A few prudent powershell commands to prove correct replication returned all values as expected. Once I was happy with the configuration I wanted to perform a controlled failover from the primary to the backup pool including users and CMS to prove the failover process worked as expected. At this point I would like to thank Chris Hayward (@WeakestLync) for warning me of a potential issue during failover that screws up your CMS.

It turns out that when performing the failover, Skype for Business leaves the CMS active on both Servers! However, this is not immediately apparent or clear and I wanted to detail my experience in identifying that this is the case and what I had to do to resolve this issue.

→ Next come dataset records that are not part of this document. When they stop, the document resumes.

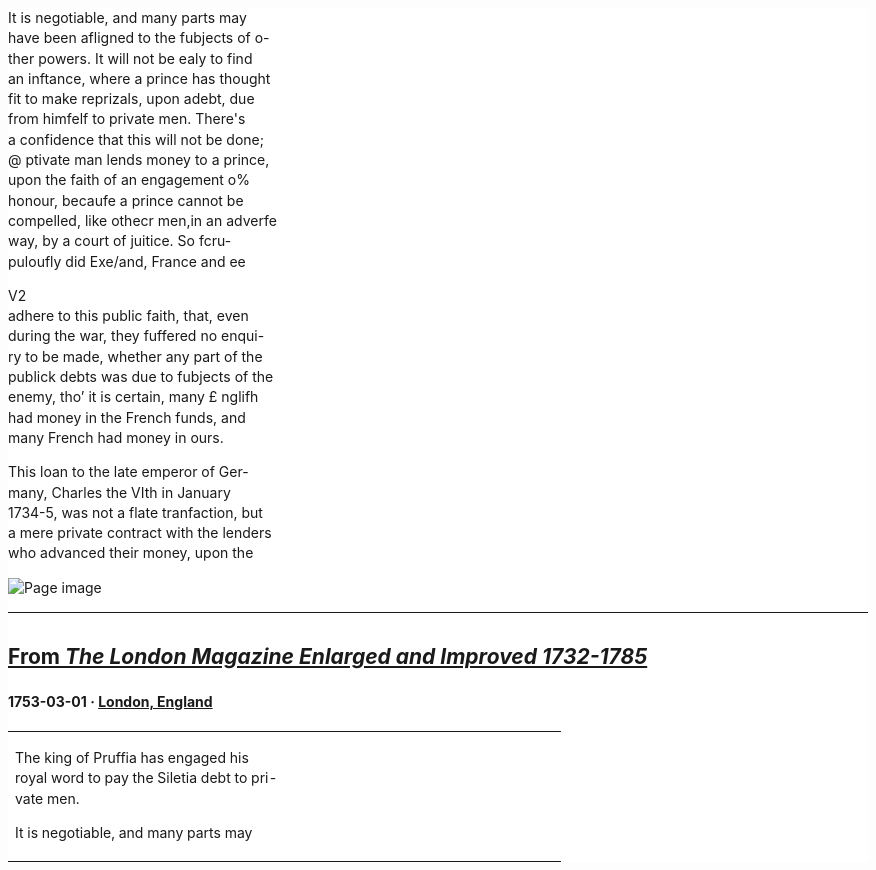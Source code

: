 It is negotiable, and many parts may  
have been afligned to the fubjects of o-  
ther powers. It will not be ealy to find  
an inftance, where a prince has thought  
fit to make reprizals, upon adebt, due  
from himfelf to private men. There&#x27;s  
a confidence that this will not be done;  
@ ptivate man lends money to a prince,  
upon the faith of an engagement o%  
honour, becaufe a prince cannot be  
compelled, like othecr men,in an adverfe  
way, by a court of juitice. So fcru-  
puloufly did Exe/and, France and ee  
  
  
  
  
  
  
  
V2  
adhere to this public faith, that, even  
during the war, they fuffered no enqui-  
ry to be made, whether any part of the  
publick debts was due to fubjects of the  
enemy, tho’ it is certain, many £ nglifh  
had money in the French funds, and  
many French had money in ours.  
  
This loan to the late emperor of Ger-  
many, Charles the VIth in January  
1734-5, was not a flate tranfaction, but  
a mere private contract with the lenders  
who advanced their money, upon the
</td><td style="width: 50%; max-height: 75%; margin: auto; display: block;">
<img alt="Page image" src="https://iiif.archive.org/image/iiif/2/sim_newcastle-general-magazine_1753-02_6%2Fsim_newcastle-general-magazine_1753-02_6_jp2.zip%2Fsim_newcastle-general-magazine_1753-02_6_jp2%2Fsim_newcastle-general-magazine_1753-02_6_0016.jp2/pct:47.70220588235294,67.4910394265233,40.83946078431372,25.68100358422939/,600/0/default.jpg"/>
</td>
</tr></table>

---

## [From _The London Magazine Enlarged and Improved 1732-1785_](https://archive.org/details/sim_london-magazine-enlarged-and-improved_1753-03_22/page/n20/mode/1up?view=theater)

#### 1753-03-01 &middot; [London, England](http://dbpedia.org/resource/London)

<table style="width: 100%;"><tr><td style="width: 50%">

  
The king of Pruffia has engaged his  
royal word to pay the Siletia debt to pri-  
vate men.  
  
It is negotiable, and many parts may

I don’t have any screenshots of the problem because I was too busy trying to resolve it, so will do my best to explain.

Failing Over

Performing the failover, I followed the steps listed on TechNet (https://technet.microsoft.com/en-us/library/jj204678(v=ocs.15).aspx) as they have worked fine in previous versions and is the same process for Skype for Business.

When running the Invoke-CsManagementServerFailover commandlet with the –Whatif parameter the results showed correctly that the CMS was on the primary server and would be failed over to the backup pool server.

Running Get-CsManagementStoreReplicationStatus returned TRUE for every server in the topology.

Running Get-CsManagementStoreReplicationStatus –
CentralManagementStoreStatus returned the primary server as the Active Master and Active File Transfer Agent with the backup server listed in the Active Replicas list as expected

Running Get-CsService –CentralManagement showed that the primary server was active for the CMS and the backup server as false as expected

Downloading the current topology showed the primary server as the active CMS.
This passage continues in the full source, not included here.